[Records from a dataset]
>>>

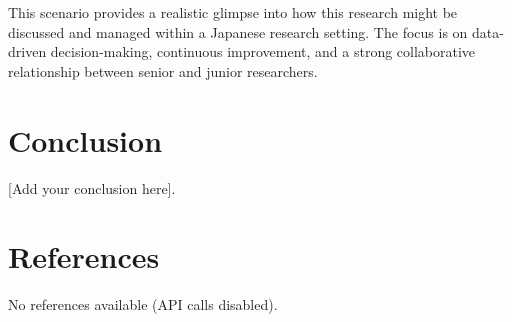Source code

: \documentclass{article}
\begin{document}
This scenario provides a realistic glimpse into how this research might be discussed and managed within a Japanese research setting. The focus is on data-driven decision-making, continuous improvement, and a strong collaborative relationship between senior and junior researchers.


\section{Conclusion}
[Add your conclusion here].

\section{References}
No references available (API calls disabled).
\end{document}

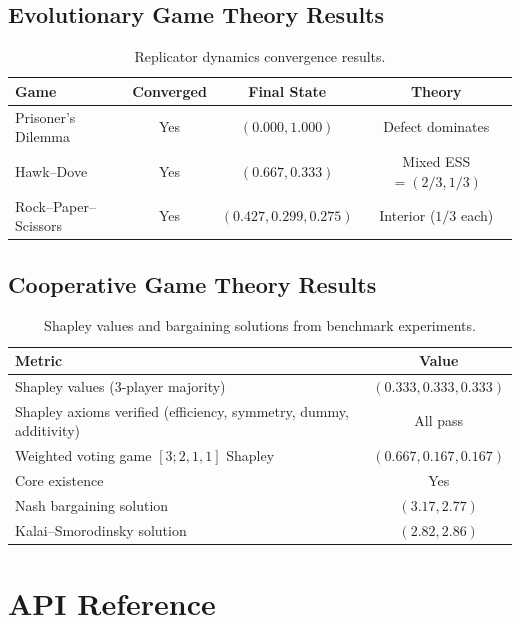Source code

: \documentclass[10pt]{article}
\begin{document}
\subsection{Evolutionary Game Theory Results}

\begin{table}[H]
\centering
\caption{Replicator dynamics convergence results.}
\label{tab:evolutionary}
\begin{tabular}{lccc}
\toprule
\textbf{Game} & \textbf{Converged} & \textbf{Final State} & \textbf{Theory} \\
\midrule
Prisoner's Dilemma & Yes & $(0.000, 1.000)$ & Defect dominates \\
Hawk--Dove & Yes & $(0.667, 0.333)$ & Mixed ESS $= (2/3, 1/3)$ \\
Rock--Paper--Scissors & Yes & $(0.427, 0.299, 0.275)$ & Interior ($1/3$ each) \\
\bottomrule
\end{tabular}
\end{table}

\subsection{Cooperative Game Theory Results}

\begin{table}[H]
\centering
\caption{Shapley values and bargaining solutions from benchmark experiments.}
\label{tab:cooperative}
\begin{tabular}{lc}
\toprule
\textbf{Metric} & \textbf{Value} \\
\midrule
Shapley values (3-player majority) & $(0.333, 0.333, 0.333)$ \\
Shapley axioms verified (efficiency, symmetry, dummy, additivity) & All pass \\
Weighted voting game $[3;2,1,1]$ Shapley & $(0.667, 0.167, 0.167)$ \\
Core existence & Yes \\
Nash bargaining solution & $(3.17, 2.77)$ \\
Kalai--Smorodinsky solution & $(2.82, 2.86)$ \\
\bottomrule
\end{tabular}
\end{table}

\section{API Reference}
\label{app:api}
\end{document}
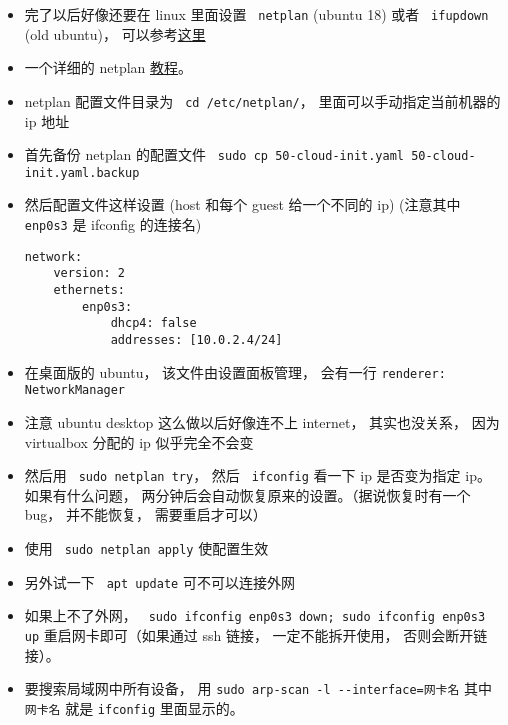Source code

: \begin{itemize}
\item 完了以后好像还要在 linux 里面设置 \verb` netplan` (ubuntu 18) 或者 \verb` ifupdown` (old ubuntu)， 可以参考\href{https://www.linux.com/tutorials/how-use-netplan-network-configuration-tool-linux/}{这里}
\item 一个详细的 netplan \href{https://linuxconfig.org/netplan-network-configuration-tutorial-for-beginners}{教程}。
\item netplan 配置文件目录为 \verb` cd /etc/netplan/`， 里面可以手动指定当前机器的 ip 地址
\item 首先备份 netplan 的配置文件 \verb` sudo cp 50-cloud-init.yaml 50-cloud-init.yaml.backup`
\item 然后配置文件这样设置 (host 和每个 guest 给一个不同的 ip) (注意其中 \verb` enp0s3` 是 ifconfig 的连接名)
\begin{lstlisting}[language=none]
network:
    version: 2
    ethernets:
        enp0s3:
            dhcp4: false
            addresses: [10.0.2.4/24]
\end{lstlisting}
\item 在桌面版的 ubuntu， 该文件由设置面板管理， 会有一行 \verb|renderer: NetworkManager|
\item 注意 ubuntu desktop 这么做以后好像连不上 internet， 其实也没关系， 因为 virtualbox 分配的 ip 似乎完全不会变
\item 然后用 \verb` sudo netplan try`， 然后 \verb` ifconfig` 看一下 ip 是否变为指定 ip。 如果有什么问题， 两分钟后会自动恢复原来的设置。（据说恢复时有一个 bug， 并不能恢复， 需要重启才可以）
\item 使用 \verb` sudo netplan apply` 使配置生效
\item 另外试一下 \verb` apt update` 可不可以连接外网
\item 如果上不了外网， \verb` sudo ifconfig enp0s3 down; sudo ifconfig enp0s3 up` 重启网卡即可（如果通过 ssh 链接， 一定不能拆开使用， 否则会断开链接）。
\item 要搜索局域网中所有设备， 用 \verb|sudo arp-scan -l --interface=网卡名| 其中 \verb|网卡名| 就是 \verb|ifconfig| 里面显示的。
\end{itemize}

<<<
>>>

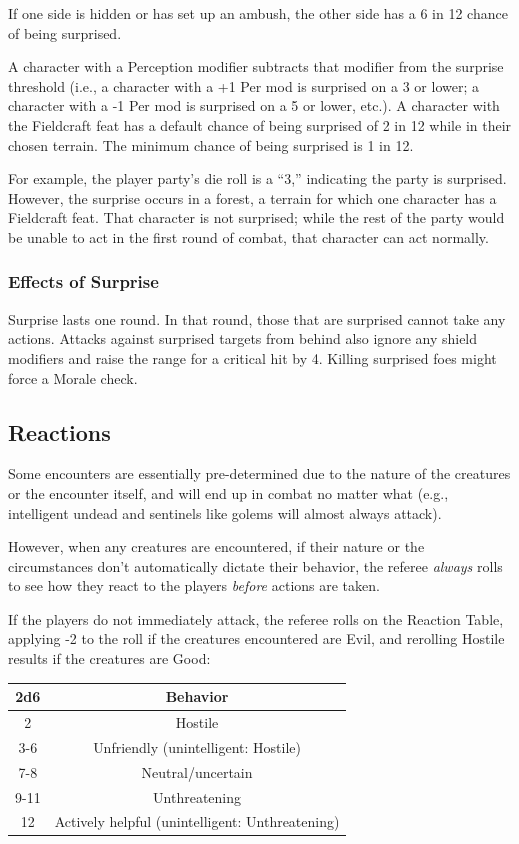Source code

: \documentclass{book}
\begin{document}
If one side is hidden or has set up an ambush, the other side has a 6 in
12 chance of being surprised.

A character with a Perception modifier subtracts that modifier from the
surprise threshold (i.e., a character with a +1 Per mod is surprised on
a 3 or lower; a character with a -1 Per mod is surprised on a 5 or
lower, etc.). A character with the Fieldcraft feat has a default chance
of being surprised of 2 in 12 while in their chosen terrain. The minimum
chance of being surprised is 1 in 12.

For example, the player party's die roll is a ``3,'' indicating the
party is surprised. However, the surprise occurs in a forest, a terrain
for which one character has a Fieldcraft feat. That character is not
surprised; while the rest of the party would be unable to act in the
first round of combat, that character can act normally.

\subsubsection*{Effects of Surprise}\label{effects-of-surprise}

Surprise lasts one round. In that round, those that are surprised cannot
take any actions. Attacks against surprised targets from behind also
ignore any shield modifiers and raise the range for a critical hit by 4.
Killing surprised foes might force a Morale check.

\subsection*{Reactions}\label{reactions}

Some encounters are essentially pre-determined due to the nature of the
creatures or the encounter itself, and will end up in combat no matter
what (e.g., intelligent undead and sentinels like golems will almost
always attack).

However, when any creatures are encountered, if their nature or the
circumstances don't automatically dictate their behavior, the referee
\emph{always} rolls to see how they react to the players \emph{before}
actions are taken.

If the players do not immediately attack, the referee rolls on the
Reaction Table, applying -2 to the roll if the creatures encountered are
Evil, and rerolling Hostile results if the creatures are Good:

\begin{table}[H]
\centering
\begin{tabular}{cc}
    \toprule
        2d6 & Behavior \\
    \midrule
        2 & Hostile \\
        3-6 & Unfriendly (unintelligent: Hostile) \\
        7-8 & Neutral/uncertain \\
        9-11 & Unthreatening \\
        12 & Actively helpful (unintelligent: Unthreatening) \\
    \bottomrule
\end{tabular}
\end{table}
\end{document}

<<<
>>>

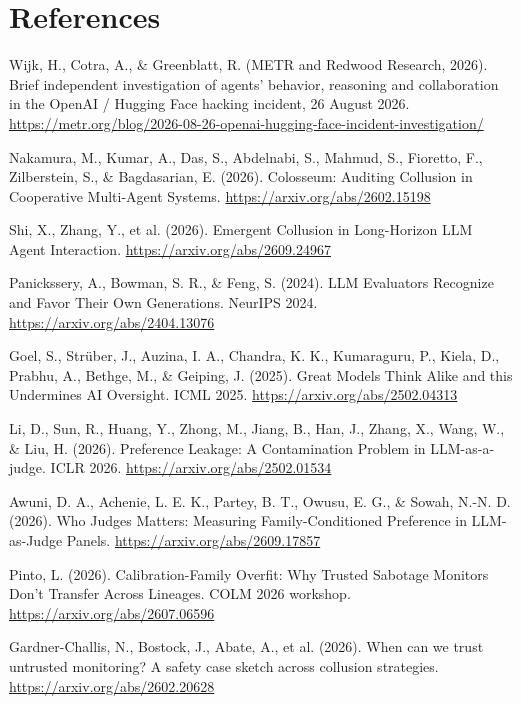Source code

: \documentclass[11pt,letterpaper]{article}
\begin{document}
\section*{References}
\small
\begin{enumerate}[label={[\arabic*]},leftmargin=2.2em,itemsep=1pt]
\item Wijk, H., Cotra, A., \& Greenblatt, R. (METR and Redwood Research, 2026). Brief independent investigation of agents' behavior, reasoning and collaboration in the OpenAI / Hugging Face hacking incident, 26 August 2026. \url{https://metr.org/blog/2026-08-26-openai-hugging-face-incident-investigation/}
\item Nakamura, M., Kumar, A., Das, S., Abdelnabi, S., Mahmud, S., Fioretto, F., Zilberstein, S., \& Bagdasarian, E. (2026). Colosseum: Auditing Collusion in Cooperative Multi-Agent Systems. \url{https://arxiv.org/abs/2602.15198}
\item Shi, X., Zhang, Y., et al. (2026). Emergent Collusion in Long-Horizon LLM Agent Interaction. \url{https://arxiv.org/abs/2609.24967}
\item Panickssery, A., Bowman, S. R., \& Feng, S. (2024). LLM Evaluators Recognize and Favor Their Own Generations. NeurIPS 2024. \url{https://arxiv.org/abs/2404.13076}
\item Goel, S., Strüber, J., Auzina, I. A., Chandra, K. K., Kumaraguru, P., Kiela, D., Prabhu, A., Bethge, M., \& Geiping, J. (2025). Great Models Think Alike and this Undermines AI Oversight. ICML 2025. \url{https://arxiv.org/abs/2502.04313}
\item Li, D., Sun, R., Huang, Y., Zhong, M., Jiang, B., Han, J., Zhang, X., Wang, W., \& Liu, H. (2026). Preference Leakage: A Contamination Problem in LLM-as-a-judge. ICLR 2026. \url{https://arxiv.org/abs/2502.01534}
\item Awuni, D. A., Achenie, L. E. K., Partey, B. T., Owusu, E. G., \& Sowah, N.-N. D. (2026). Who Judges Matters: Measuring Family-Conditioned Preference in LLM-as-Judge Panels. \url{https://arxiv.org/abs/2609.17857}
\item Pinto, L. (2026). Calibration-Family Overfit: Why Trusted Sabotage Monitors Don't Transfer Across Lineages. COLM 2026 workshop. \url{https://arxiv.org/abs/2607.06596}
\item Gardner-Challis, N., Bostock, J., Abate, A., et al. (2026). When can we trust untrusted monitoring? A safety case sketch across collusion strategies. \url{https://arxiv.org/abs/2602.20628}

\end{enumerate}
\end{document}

<<<

- Work to complete:
Pull every line containing the string "encountered" out of the data above and copy it.

- Answer to this task:
However, when any creatures are encountered, if their nature or the
Reaction Table, applying -2 to the roll if the creatures encountered are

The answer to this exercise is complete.